Once a month-ish, Jeremy Mackinder, the bassist of Whitey Morgan and the 78s, checks in with us to regale a tale from the road …
So, a lot of things happened in July. From opening for Skynyrd at one of the venues I always dreamed of playing; Pine Knob in Clarkston, Michigan (it will never be DTE Energy Music Theater in my head), to travelling overseas for the first time in my life and everything in between.
There's been some great shows over here, we have one last one in France before heading back to U.S. soil. Some of the highlights included playing at a prison for the first time and being backing band for songwriter Chip Taylor for a few nights.
We were scheduled to do three shows with Chip, the last two at the Down on the Farm festival in Halden, Norway. While we were at the hotel preparing to head over to the festival, the bombing in downtown Oslo occurred. By the time we had left for the show, the death toll was very small (I believe only one or two at that point) and there was a small flash about some shooting going on in Norway as well (and the two incidents at that point were not considered related). Rumors at the festival itself began swirling around, and it was obvious that this was becoming a huge deal.
By the time we had finished playing and gotten back to the hotel, the facts were pretty well laid out, and come morning, the second day of the festival had been cancelled and you could see the shock on the hotel staff's faces as Norway's tragedy was written all over them.
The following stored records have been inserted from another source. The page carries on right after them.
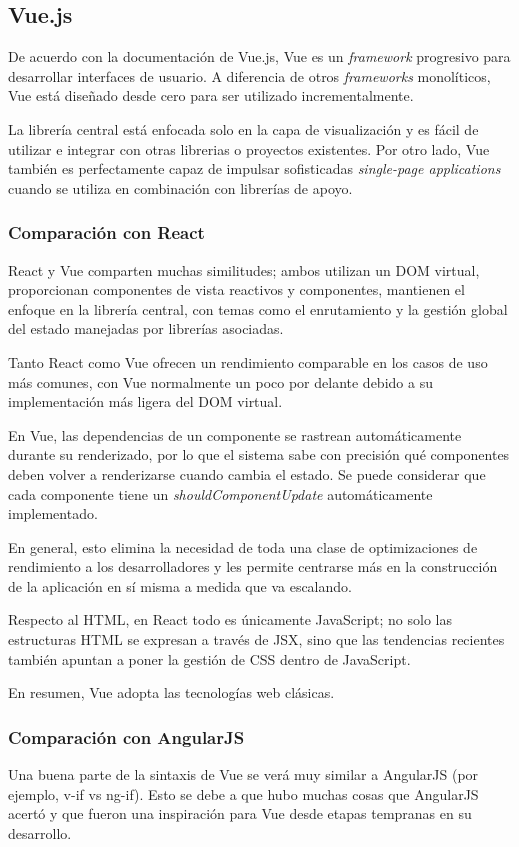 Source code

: \subsection*{Vue.js}
De acuerdo con la documentación de Vue.js\cite{noauthor_que_nodate}, Vue es un \textit{framework} progresivo para desarrollar interfaces de usuario. A diferencia de otros \textit{frameworks} monolíticos, Vue está diseñado desde cero para ser utilizado incrementalmente.


La librería central está enfocada solo en la capa de visualización y es fácil de utilizar e integrar con otras librerias o proyectos existentes. Por otro lado, Vue también es perfectamente capaz de impulsar sofisticadas \textit{single-page applications} cuando se utiliza en combinación con librerías de apoyo.


\subsubsection*{Comparación con React}

React y Vue comparten muchas similitudes; ambos utilizan un DOM virtual, proporcionan componentes de vista reactivos y componentes, mantienen el enfoque en la librería central, con temas como el enrutamiento y la gestión global del estado manejadas por librerías asociadas.


Tanto React como Vue ofrecen un rendimiento comparable en los casos de uso más comunes, con Vue normalmente un poco por delante debido a su implementación más ligera del DOM virtual.


En Vue, las dependencias de un componente se rastrean automáticamente durante su renderizado, por lo que el sistema sabe con precisión qué componentes deben volver a renderizarse cuando cambia el estado. Se puede considerar que cada componente tiene un \textit{shouldComponentUpdate} automáticamente implementado.


En general, esto elimina la necesidad de toda una clase de optimizaciones de rendimiento a los desarrolladores y les permite centrarse más en la construcción de la aplicación en sí misma a medida que va escalando.


Respecto al HTML, en React todo es únicamente JavaScript; no solo las estructuras HTML se expresan a través de JSX, sino que las tendencias recientes también apuntan a poner la gestión de CSS dentro de JavaScript.


En resumen, Vue adopta las tecnologías web clásicas.


\subsubsection*{Comparación con AngularJS}
Una buena parte de la sintaxis de Vue se verá muy similar a AngularJS (por ejemplo, v-if vs ng-if). Esto se debe a que hubo muchas cosas que AngularJS acertó y que fueron una inspiración para Vue desde etapas tempranas en su desarrollo.



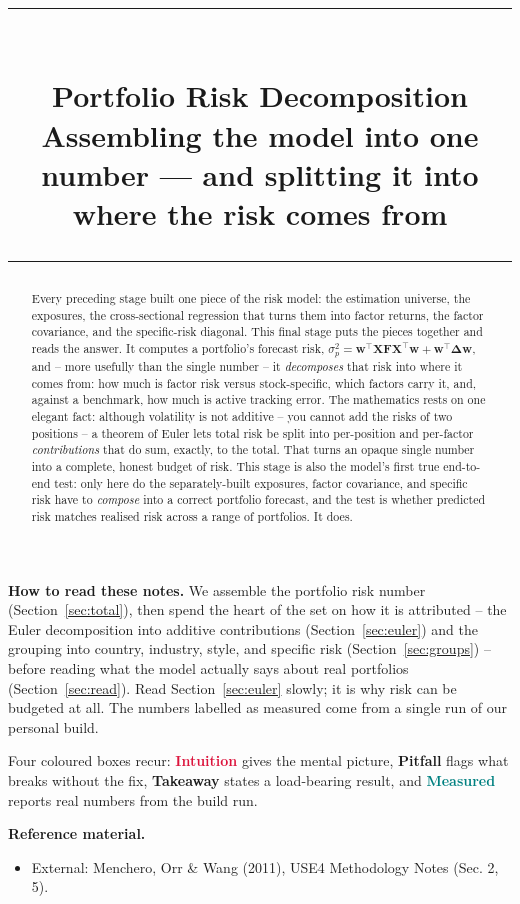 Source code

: \documentclass[11pt]{article}
\title{\vspace{-2.2em}
  {\color{steel}\rule{\textwidth}{1.3pt}}\\[0.7em]
  \Huge\bfseries Portfolio Risk Decomposition\\[0.35em]
  \large\mdseries Assembling the model into one number --- and splitting it into where the risk comes from\\[0.4em]
  {\color{steel}\rule{\textwidth}{0.7pt}}}
\author{}
\date{}
\theoremstyle{definition}
\theoremstyle{plain}
\theoremstyle{remark}
\newcommand{\T}{^{\!\top}}
\newcommand{\wvec}{\mathbf{w}}
\newcommand{\Xmat}{\mathbf{X}}
\newcommand{\Fmat}{\mathbf{F}}
\newcommand{\Del}{\boldsymbol{\Delta}}
\begin{document}
\maketitle
\thispagestyle{empty}

\begin{abstract}
Every preceding stage built one piece of the risk model: the estimation universe, the exposures, the cross-sectional regression that turns them into factor returns, the factor covariance, and the specific-risk diagonal. This final stage puts the pieces together and reads the answer. It computes a portfolio's forecast risk, $\sigma_p^2 = \wvec\T\Xmat\Fmat\Xmat\T\wvec + \wvec\T\Del\wvec$, and -- more usefully than the single number -- it \emph{decomposes} that risk into where it comes from: how much is factor risk versus stock-specific, which factors carry it, and, against a benchmark, how much is active tracking error. The mathematics rests on one elegant fact: although volatility is not additive -- you cannot add the risks of two positions -- a theorem of Euler lets total risk be split into per-position and per-factor \emph{contributions} that do sum, exactly, to the total. That turns an opaque single number into a complete, honest budget of risk. This stage is also the model's first true end-to-end test: only here do the separately-built exposures, factor covariance, and specific risk have to \emph{compose} into a correct portfolio forecast, and the test is whether predicted risk matches realised risk across a range of portfolios. It does.
\end{abstract}

\begin{tcolorbox}[colback=paperlt,colframe=ink!30,boxrule=0.4pt,arc=2pt,left=10pt,right=10pt,top=8pt,bottom=8pt]
\textbf{How to read these notes.} We assemble the portfolio risk number (Section~\ref{sec:total}), then spend the heart of the set on how it is attributed -- the Euler decomposition into additive contributions (Section~\ref{sec:euler}) and the grouping into country, industry, style, and specific risk (Section~\ref{sec:groups}) -- before reading what the model actually says about real portfolios (Section~\ref{sec:read}). Read Section~\ref{sec:euler} slowly; it is why risk can be budgeted at all. The numbers labelled as measured come from a single run of our personal build.

\smallskip
Four coloured boxes recur: \textcolor{crimson}{\textbf{Intuition}} gives the mental picture, \textcolor{amber}{\textbf{Pitfall}} flags what breaks without the fix, \textcolor{steel}{\textbf{Takeaway}} states a load-bearing result, and \textcolor{teal}{\textbf{Measured}} reports real numbers from the build run.

\smallskip
\textbf{Reference material.}
\begin{itemize}[leftmargin=1.4em,topsep=2pt]
  \item External: Menchero, Orr \& Wang (2011), USE4 Methodology Notes (Sec. 2, 5).
\end{itemize}
\end{tcolorbox}
\end{document}
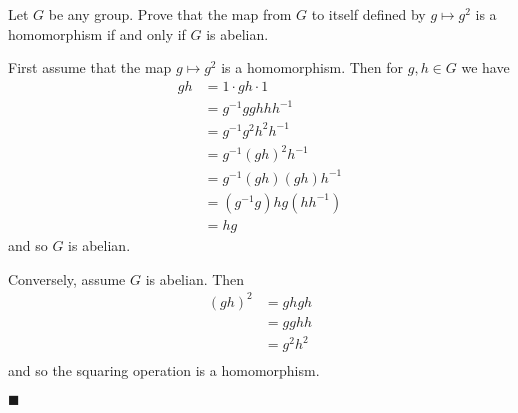 \documentclass[12pt]{article}
\renewcommand{\qed}{\hfill$\blacksquare$}
\renewenvironment{proof}{\begin{addmargin}[1em]{0em}\begin{newproof}}{\end{newproof}\end{addmargin}\qed}
\newenvironment{problem}[2][Exercise]{\begin{trivlist}
\item[\hskip \labelsep {\bfseries #1}\hskip \labelsep {\bfseries #2.}]}{\end{trivlist}}
\begin{document}
\begin{problem}{1.6.18}
Let $G$ be any group. Prove that the map from $G$ to itself defined by $g\mapsto g^2$ is a homomorphism if and only if $G$ is abelian.
\end{problem}
\begin{proof}
First assume that the map $g\mapsto g^2$ is a homomorphism. Then for $g,h\in G$ we have
\begin{equation*}
    \begin{split}
        gh & = 1\cdot gh \cdot 1 \\
        & = g^{-1}gghhh^{-1} \\
        & = g^{-1}g^2h^2h^{-1} \\
        & = g^{-1}\left(gh\right)^2h^{-1} \\
        & = g^{-1}\left(gh\right)\left(gh\right)h^{-1} \\
        & = \left(g^{-1}g\right)hg\left(hh^{-1}\right) \\
        & = hg
    \end{split}
\end{equation*}
and so $G$ is abelian.

Conversely, assume $G$ is abelian. Then
\begin{equation*}
    \begin{split}
        \left(gh\right)^2 & = ghgh \\
        & = gghh \\
        & = g^2h^2 \\
    \end{split}
\end{equation*}
and so the squaring operation is a homomorphism.
\end{proof}
\end{document}
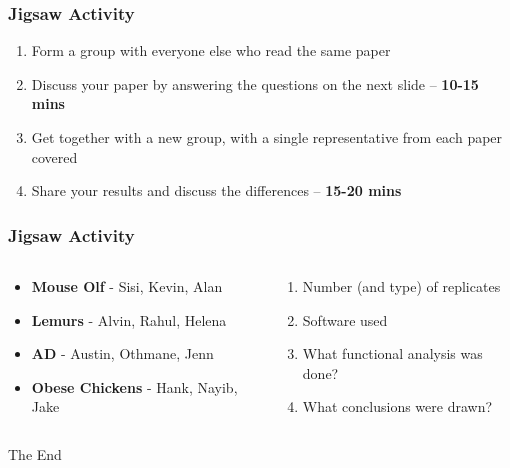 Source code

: \documentclass[14pt]{beamer}
\begin{document}
\begin{frame}
\frametitle{Jigsaw Activity}
\begin{enumerate}
	\item<+-> Form a group with everyone else who read the same paper
	\item<+-> Discuss your paper by answering the questions on the next slide -- \textbf{10-15 mins}
	\item<+-> Get together with a new group, with a single representative from each paper covered
	\item<+-> Share your results and discuss the differences -- \textbf{15-20 mins}
\end{enumerate}
\end{frame}

\begin{frame}
\frametitle{Jigsaw Activity}
\begin{columns}
	\begin{column}{0.4\textwidth}
		\begin{itemize}
			\item \textbf{Mouse Olf} - Sisi, Kevin, Alan
			\item \textbf{Lemurs} - Alvin, Rahul, Helena
			\item \textbf{AD} - Austin, Othmane, Jenn
			\item \textbf{Obese Chickens} - Hank, Nayib, Jake
		\end{itemize}
		\end{column}
	\begin{column}{0.6\textwidth}
		\begin{enumerate}
			\large
		\item Number (and type) of replicates
		\item Software used
		\item What functional analysis was done?
		\item What conclusions were drawn?
		\end{enumerate}
	\end{column}
\end{columns}
\end{frame}

\begin{frame}
\Huge{\centerline{The End}}
\end{frame}

\end{document}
Chip quickly organized the bands in the hotel and started laying the groundwork for a concert that evening asking the bands to prepare something appropriate to perform at the event. Everyone got involved, without question and were happy to contribute their efforts to bring something to the community that evening.
What started as a small event at a church was quickly moved to the concert hall at the community center and really became something special. Whitey played a few of his grandfather's favorite gospel numbers accompanied by Brett Robinson and we backed up Chip once again and every band played a few songs throughout the night to a packed house of grateful Norwegians. Chip wrote a song that day about the events that had occurred and he finished the concert with it beautifully. He's a hero to a lot of people over here—and a class act. They love him and for good reason. Do yourself a favor and invest a few minutes in Googling him, you will be glad you did.
Post show, it was brought to the attention that a few of the teenage survivors of the island shooting had been in attendance and it was a visibly moving scene as they embraced each other and Chip and their other friends that were nearby.
This has been a great trip. A great month. Many dreams were realized, many new accomplishments and thrills. So what?
I'll never mix politics and music. I'm absolutely against it. What happened that night, there was no political or social comment. It was emotional and powerful and it made everything else that happened on the trip pale in comparison. I'll have lots of memories, good and bad—but the look on those survivors faces after that concert—that's a memory that will be forever burned in my brain.